= Beginning of Section =

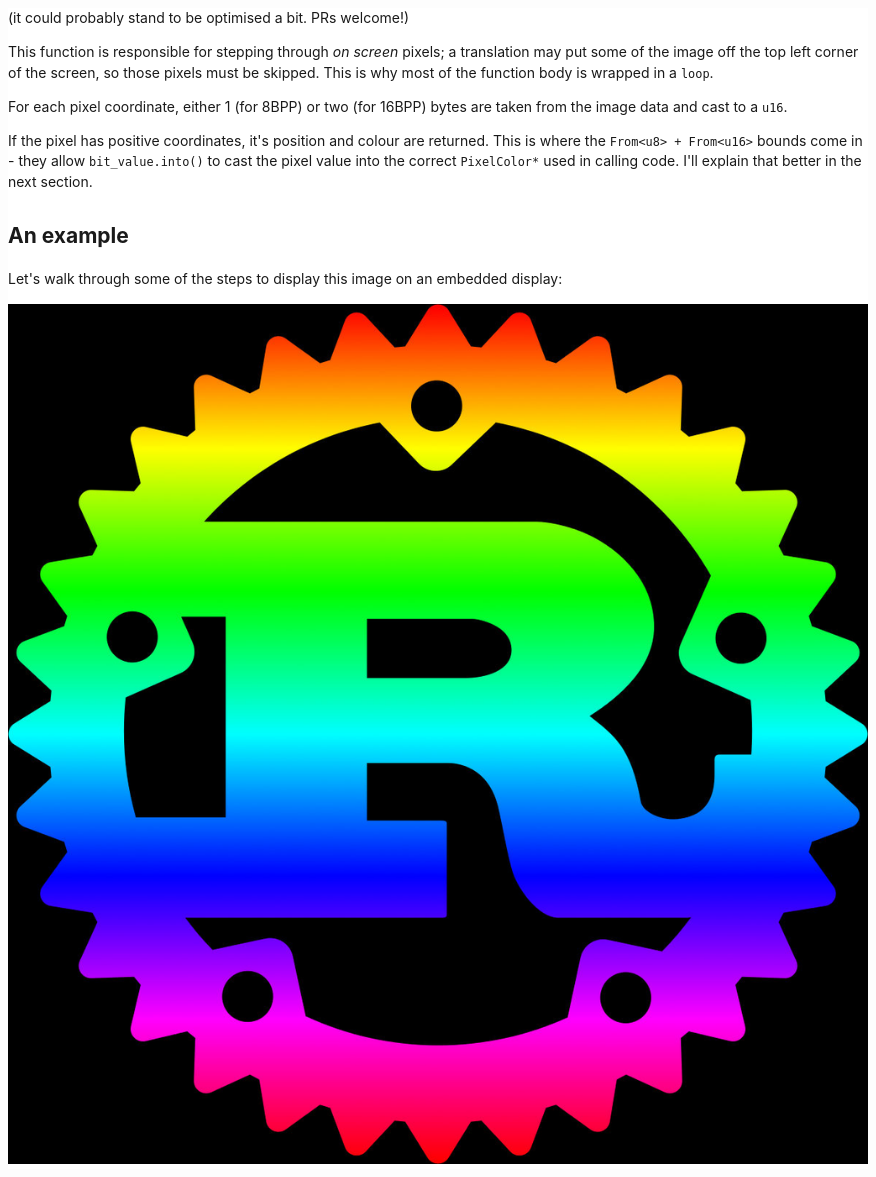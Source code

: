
 ```rust
```

(it could probably stand to be optimised a bit. PRs welcome!)

This function is responsible for stepping through _on screen_ pixels; a translation may put some of
the image off the top left corner of the screen, so those pixels must be skipped. This is why most
of the function body is wrapped in a `loop`.

For each pixel coordinate, either 1 (for 8BPP) or two (for 16BPP) bytes are taken from the image
data and cast to a `u16`.

If the pixel has positive coordinates, it's position and colour are returned. This is where the
`From<u8> + From<u16>` bounds come in - they allow `bit_value.into()` to cast the pixel value into
the correct `PixelColor*` used in calling code. I'll explain that better in the next section.

## An example

Let's walk through some of the steps to display this image on an embedded display:

![Rust logo with rainbow.](/images/rust-bmp-large.jpg)
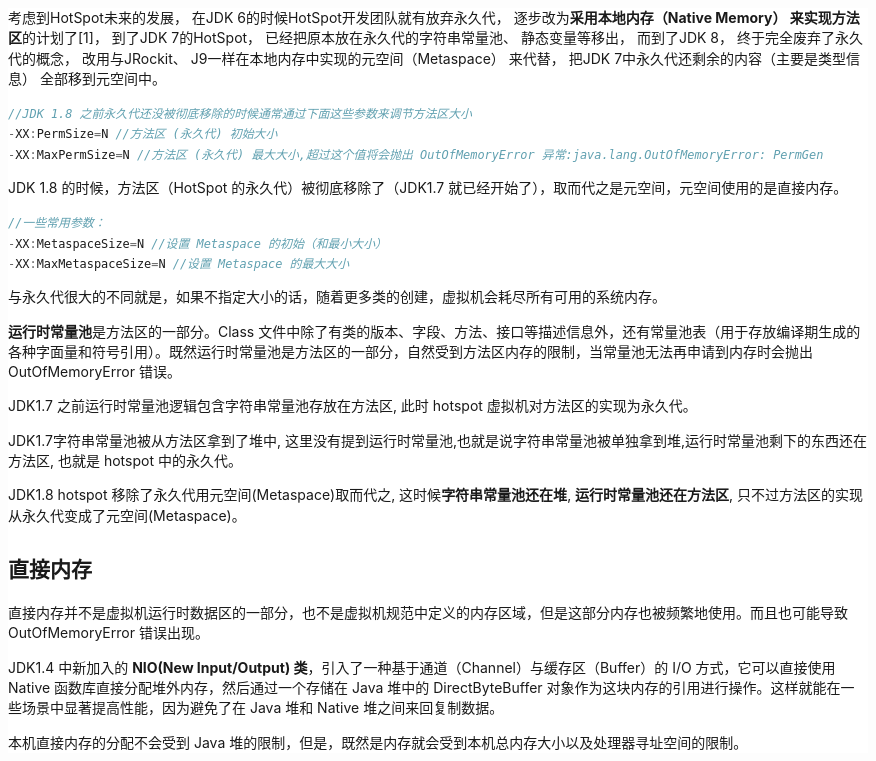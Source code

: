 考虑到HotSpot未来的发展， 在JDK 6的时候HotSpot开发团队就有放弃永久代， 逐步改为**采用本地内存（Native Memory） 来实现方法区**的计划了[1]， 到了JDK 7的HotSpot， 已经把原本放在永久代的字符串常量池、 静态变量等移出， 而到了JDK 8， 终于完全废弃了永久代的概念， 改用与JRockit、 J9一样在本地内存中实现的元空间（Metaspace） 来代替， 把JDK 7中永久代还剩余的内容（主要是类型信息） 全部移到元空间中。

```java
//JDK 1.8 之前永久代还没被彻底移除的时候通常通过下面这些参数来调节方法区大小
-XX:PermSize=N //方法区 (永久代) 初始大小
-XX:MaxPermSize=N //方法区 (永久代) 最大大小,超过这个值将会抛出 OutOfMemoryError 异常:java.lang.OutOfMemoryError: PermGen
```

JDK 1.8 的时候，方法区（HotSpot 的永久代）被彻底移除了（JDK1.7 就已经开始了），取而代之是元空间，元空间使用的是直接内存。

```java
//一些常用参数：
-XX:MetaspaceSize=N //设置 Metaspace 的初始（和最小大小）
-XX:MaxMetaspaceSize=N //设置 Metaspace 的最大大小
```

与永久代很大的不同就是，如果不指定大小的话，随着更多类的创建，虚拟机会耗尽所有可用的系统内存。



**运行时常量池**是方法区的一部分。Class 文件中除了有类的版本、字段、方法、接口等描述信息外，还有常量池表（用于存放编译期生成的各种字面量和符号引用）。既然运行时常量池是方法区的一部分，自然受到方法区内存的限制，当常量池无法再申请到内存时会抛出 OutOfMemoryError 错误。

JDK1.7 之前运行时常量池逻辑包含字符串常量池存放在方法区, 此时 hotspot 虚拟机对方法区的实现为永久代。

JDK1.7字符串常量池被从方法区拿到了堆中, 这里没有提到运行时常量池,也就是说字符串常量池被单独拿到堆,运行时常量池剩下的东西还在方法区, 也就是 hotspot 中的永久代。

JDK1.8 hotspot 移除了永久代用元空间(Metaspace)取而代之, 这时候**字符串常量池还在堆**, **运行时常量池还在方法区**, 只不过方法区的实现从永久代变成了元空间(Metaspace)。

## 直接内存

直接内存并不是虚拟机运行时数据区的一部分，也不是虚拟机规范中定义的内存区域，但是这部分内存也被频繁地使用。而且也可能导致 OutOfMemoryError 错误出现。

JDK1.4 中新加入的 **NIO(New Input/Output) 类**，引入了一种基于通道（Channel）与缓存区（Buffer）的 I/O 方式，它可以直接使用 Native 函数库直接分配堆外内存，然后通过一个存储在 Java 堆中的 DirectByteBuffer 对象作为这块内存的引用进行操作。这样就能在一些场景中显著提高性能，因为避免了在 Java 堆和 Native 堆之间来回复制数据。

本机直接内存的分配不会受到 Java 堆的限制，但是，既然是内存就会受到本机总内存大小以及处理器寻址空间的限制。
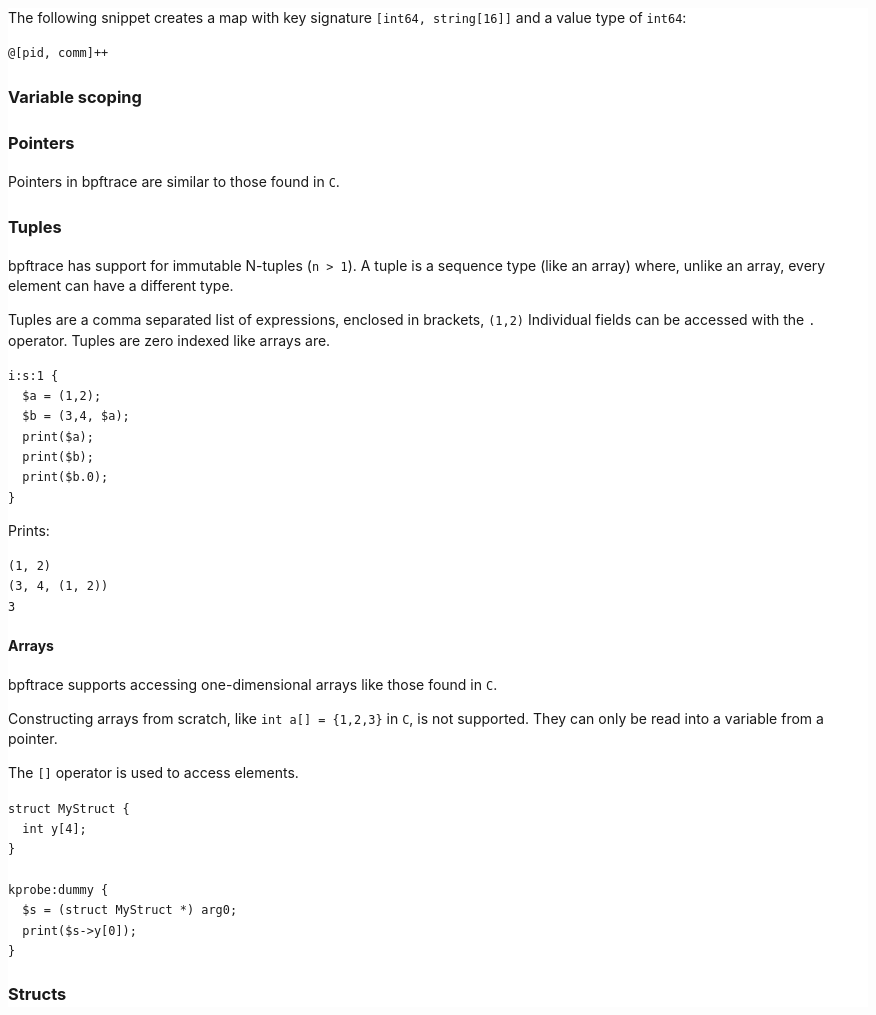 The following snippet creates a map with key signature
`[int64, string[16]]` and a value type of `int64`:

    @[pid, comm]++

### Variable scoping

### Pointers

Pointers in bpftrace are similar to those found in `C`.

### Tuples

bpftrace has support for immutable N-tuples (`n > 1`). A tuple is a
sequence type (like an array) where, unlike an array, every element can
have a different type.

Tuples are a comma separated list of expressions, enclosed in brackets,
`(1,2)` Individual fields can be accessed with the `.` operator. Tuples
are zero indexed like arrays are.

    i:s:1 {
      $a = (1,2);
      $b = (3,4, $a);
      print($a);
      print($b);
      print($b.0);
    }

Prints:

    (1, 2)
    (3, 4, (1, 2))
    3

#### Arrays

bpftrace supports accessing one-dimensional arrays like those found in
`C`.

Constructing arrays from scratch, like `int a[] = {1,2,3}` in `C`, is
not supported. They can only be read into a variable from a pointer.

The `[]` operator is used to access elements.

    struct MyStruct {
      int y[4];
    }

    kprobe:dummy {
      $s = (struct MyStruct *) arg0;
      print($s->y[0]);
    }

### Structs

= End of Section =

== What needs to be done ==
The records above need to be printed in full and exactly, without any of the pictures.

== Response area ==
Source code

:
 ```rust
```

(it could probably stand to be optimised a bit. PRs welcome!)

This function is responsible for stepping through _on screen_ pixels; a translation may put some of
the image off the top left corner of the screen, so those pixels must be skipped. This is why most
of the function body is wrapped in a `loop`.

For each pixel coordinate, either 1 (for 8BPP) or two (for 16BPP) bytes are taken from the image
data and cast to a `u16`.

If the pixel has positive coordinates, it's position and colour are returned. This is where the
`From<u8> + From<u16>` bounds come in - they allow `bit_value.into()` to cast the pixel value into
the correct `PixelColor*` used in calling code. I'll explain that better in the next section.

## An example

Let's walk through some of the steps to display this image on an embedded display:

![Rust logo with rainbow.](/images/rust-bmp-large.jpg)
Source code

: 考虑到HotSpot未来的发展， 在JDK 6的时候HotSpot开发团队就有放弃永久代， 逐步改为**采用本地内存（Native Memory） 来实现方法区**的计划了[1]， 到了JDK 7的HotSpot， 已经把原本放在永久代的字符串常量池、 静态变量等移出， 而到了JDK 8， 终于完全废弃了永久代的概念， 改用与JRockit、 J9一样在本地内存中实现的元空间（Metaspace） 来代替， 把JDK 7中永久代还剩余的内容（主要是类型信息） 全部移到元空间中。

```java
//JDK 1.8 之前永久代还没被彻底移除的时候通常通过下面这些参数来调节方法区大小
-XX:PermSize=N //方法区 (永久代) 初始大小
-XX:MaxPermSize=N //方法区 (永久代) 最大大小,超过这个值将会抛出 OutOfMemoryError 异常:java.lang.OutOfMemoryError: PermGen
```

JDK 1.8 的时候，方法区（HotSpot 的永久代）被彻底移除了（JDK1.7 就已经开始了），取而代之是元空间，元空间使用的是直接内存。

```java
//一些常用参数：
-XX:MetaspaceSize=N //设置 Metaspace 的初始（和最小大小）
-XX:MaxMetaspaceSize=N //设置 Metaspace 的最大大小
```

与永久代很大的不同就是，如果不指定大小的话，随着更多类的创建，虚拟机会耗尽所有可用的系统内存。



**运行时常量池**是方法区的一部分。Class 文件中除了有类的版本、字段、方法、接口等描述信息外，还有常量池表（用于存放编译期生成的各种字面量和符号引用）。既然运行时常量池是方法区的一部分，自然受到方法区内存的限制，当常量池无法再申请到内存时会抛出 OutOfMemoryError 错误。

JDK1.7 之前运行时常量池逻辑包含字符串常量池存放在方法区, 此时 hotspot 虚拟机对方法区的实现为永久代。

JDK1.7字符串常量池被从方法区拿到了堆中, 这里没有提到运行时常量池,也就是说字符串常量池被单独拿到堆,运行时常量池剩下的东西还在方法区, 也就是 hotspot 中的永久代。

JDK1.8 hotspot 移除了永久代用元空间(Metaspace)取而代之, 这时候**字符串常量池还在堆**, **运行时常量池还在方法区**, 只不过方法区的实现从永久代变成了元空间(Metaspace)。

## 直接内存

直接内存并不是虚拟机运行时数据区的一部分，也不是虚拟机规范中定义的内存区域，但是这部分内存也被频繁地使用。而且也可能导致 OutOfMemoryError 错误出现。

JDK1.4 中新加入的 **NIO(New Input/Output) 类**，引入了一种基于通道（Channel）与缓存区（Buffer）的 I/O 方式，它可以直接使用 Native 函数库直接分配堆外内存，然后通过一个存储在 Java 堆中的 DirectByteBuffer 对象作为这块内存的引用进行操作。这样就能在一些场景中显著提高性能，因为避免了在 Java 堆和 Native 堆之间来回复制数据。

本机直接内存的分配不会受到 Java 堆的限制，但是，既然是内存就会受到本机总内存大小以及处理器寻址空间的限制。
 The following snippet creates a map with key signature
`[int64, string[16]]` and a value type of `int64`:

    @[pid, comm]++

### Variable scoping

### Pointers

Pointers in bpftrace are similar to those found in `C`.

### Tuples

bpftrace has support for immutable N-tuples (`n > 1`). A tuple is a
sequence type (like an array) where, unlike an array, every element can
have a different type.

Tuples are a comma separated list of expressions, enclosed in brackets,
`(1,2)` Individual fields can be accessed with the `.` operator. Tuples
are zero indexed like arrays are.

    i:s:1 {
      $a = (1,2);
      $b = (3,4, $a);
      print($a);
      print($b);
      print($b.0);
    }

Prints:

    (1, 2)
    (3, 4, (1, 2))
    3

#### Arrays

bpftrace supports accessing one-dimensional arrays like those found in
`C`.

Constructing arrays from scratch, like `int a[] = {1,2,3}` in `C`, is
not supported. They can only be read into a variable from a pointer.

The `[]` operator is used to access elements.

    struct MyStruct {
      int y[4];
    }

    kprobe:dummy {
      $s = (struct MyStruct *) arg0;
      print($s->y[0]);
    }

### Structs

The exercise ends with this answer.